Uma das mais severas estiagens já registradas no Rio Negro, em Manaus, trouxe à tona um legado ancestral que, por muito tempo, permaneceu escondido sob as águas: artefatos rupestres com cerca de 2.000 anos.
As gravuras, que retratam rostos humanos, foram descobertas inicialmente em 2010, durante a última grande baixa do rio. São dezenas de rochas gravadas que normalmente estão submersas, mas que agora podem ser vistas e admiradas pelos habitantes locais.
Lívia Ribeiro, uma administradora local, contou à AFP que muitos manauaras, até o momento da revelação, consideravam as histórias sobre as gravuras como mero folclore. “Era quase uma lenda para nós, mas agora estamos diante dessas incríveis artes”, disse.
Apesar da fascinação com a descoberta, a seca que trouxe esses tesouros à luz é motivo de grande preocupação. Lívia expressa temores compartilhados por muitos: “Se essa seca continuar nesse ritmo, temo que não teremos mais o rio em nossa cidade em 50 ou 100 anos”.
Elas são uma expressão fortíssima de como esses povos viram e representaram elementos importantes de suas culturas. Esse complexo arqueológico se situa justo à frente do encontro das águas, lugar de muita potência em diversos sentidos, desde os tempos antigos até hoje em dia.

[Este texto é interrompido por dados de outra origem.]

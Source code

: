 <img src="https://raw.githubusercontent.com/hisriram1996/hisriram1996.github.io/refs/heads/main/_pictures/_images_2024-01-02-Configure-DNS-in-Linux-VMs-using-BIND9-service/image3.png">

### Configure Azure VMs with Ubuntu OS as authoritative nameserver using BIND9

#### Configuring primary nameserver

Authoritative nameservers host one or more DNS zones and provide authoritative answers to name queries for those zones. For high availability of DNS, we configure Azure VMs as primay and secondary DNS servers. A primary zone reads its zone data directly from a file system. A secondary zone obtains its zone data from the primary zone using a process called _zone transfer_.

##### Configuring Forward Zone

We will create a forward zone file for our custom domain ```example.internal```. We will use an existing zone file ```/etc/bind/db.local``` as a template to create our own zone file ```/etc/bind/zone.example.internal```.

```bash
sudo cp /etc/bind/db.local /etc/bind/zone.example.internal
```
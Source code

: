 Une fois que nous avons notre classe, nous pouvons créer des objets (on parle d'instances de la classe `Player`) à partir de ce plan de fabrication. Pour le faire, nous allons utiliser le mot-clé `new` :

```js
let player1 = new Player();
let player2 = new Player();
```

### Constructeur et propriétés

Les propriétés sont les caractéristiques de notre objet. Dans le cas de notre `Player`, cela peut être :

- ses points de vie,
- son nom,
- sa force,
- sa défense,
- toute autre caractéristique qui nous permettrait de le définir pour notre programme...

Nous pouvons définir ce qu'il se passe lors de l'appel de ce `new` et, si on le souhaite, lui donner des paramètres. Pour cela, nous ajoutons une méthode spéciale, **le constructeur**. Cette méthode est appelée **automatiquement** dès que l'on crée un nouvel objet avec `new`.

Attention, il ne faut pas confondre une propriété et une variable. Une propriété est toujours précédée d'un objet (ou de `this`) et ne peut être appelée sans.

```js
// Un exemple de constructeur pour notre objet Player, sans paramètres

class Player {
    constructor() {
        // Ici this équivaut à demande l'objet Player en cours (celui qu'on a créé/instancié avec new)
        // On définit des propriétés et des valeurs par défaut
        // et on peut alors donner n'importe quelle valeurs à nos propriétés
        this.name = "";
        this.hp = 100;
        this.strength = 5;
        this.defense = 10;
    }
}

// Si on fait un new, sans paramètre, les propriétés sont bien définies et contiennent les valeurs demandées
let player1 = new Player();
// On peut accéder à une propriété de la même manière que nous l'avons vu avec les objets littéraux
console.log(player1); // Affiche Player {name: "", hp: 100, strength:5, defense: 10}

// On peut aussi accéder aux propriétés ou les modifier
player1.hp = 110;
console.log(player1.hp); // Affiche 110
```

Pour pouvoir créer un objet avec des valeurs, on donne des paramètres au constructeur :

Não à toa, Lajes foi o primeiro sítio arqueológico registrado em Manaus.
Helena Pinto Lima, doutora em arqueologia pela USP e pesquisadora do Museu Paraense Emílio Goeldi
Imagem de cabeça gravada no sítio arqueológico Lajes, em Manaus Foto: Valter Calheiros/Arquivo pessoal
Essa é a mais acentuada estiagem desde que se começou a registrar o nível do Rio Negro, em 1902. A situação levou à mobilização de ajuda emergencial para a região. Muitos barcos, que desempenham papel crucial no transporte de pessoas e mercadorias, estão atualmente encalhados. A incapacidade de navegar deixa os habitantes locais privados de bens essenciais e dos meios de ganhar a vida.
Especialistas atribuem a intensidade da seca a fatores como o fenômeno El Niño e o aquecimento do Pacífico Norte. Enquanto a população local e pesquisadores se maravilham com os antigos artefatos agora visíveis, a esperança é que se tomem medidas para mitigar as mudanças climáticas e proteger o ecossistema e a rica história da região.
Seca do rio Negro no sítio arqueológico Lajes, em Manaus – Foto: Valter Calheiros/Arquivo pessoal
Arte ancestral em Manaus: revelações da seca e legado dos primeiros habitantes
Artefatos rupestres descobertos na Praia das Lajes, em meio à estiagem, nos oferecem um vislumbre da arte e da cultura dos primeiros habitantes da região.
Jaime Oliveira, representante do Instituto do Patrimônio Histórico e Artístico Nacional (Iphan), relatou à AFP que os entalhes nas pedras são de imensa importância arqueológica. Essas gravuras foram descobertas em 2010, quando o Rio Negro atingiu um recorde anterior de baixa, expondo as pedras a uma profundidade de 13,63 metros.
Arqueólogo Jaime Oliveira é mestre em arquelogia pela Universidade Federal do Piauí (UFPI) — Foto: Hariel Fontenelle
O que chama a atenção é a representação dominante de rostos humanos nas gravuras. Algumas imagens possuem formas retangulares, enquanto outras são ovais. Elas variam desde expressões que esboçam sorrisos até semblantes mais sinistros. Oliveira destacou que, apesar de se tratar de arte rupestre, as imagens têm uma ressonância contemporânea. “É um sítio que expressa emoções e sentimentos. Ressoa com obras de arte da atualidade”, afirmou.
Beatriz Carneiro, historiadora e também membro do Iphan, vê na Praia das Lajes um recurso inestimável para a compreensão dos primeiros habitantes da Amazônia. Segundo ela, esse é um campo ainda pouco explorado nos estudos acadêmicos. Entretanto, Beatriz lamenta as circunstâncias que trouxeram esse tesouro de volta à luz. Ela reforça que, além das dificuldades que a seca impõe à população local, o retorno das águas ao nível habitual é fundamental para a preservação dessas gravuras.
A descoberta reforça a riqueza cultural e histórica da região, mas também serve como um lembrete das mudanças climáticas e da necessidade de proteger e preservar o ecossistema amazônico e seus tesouros escondidos.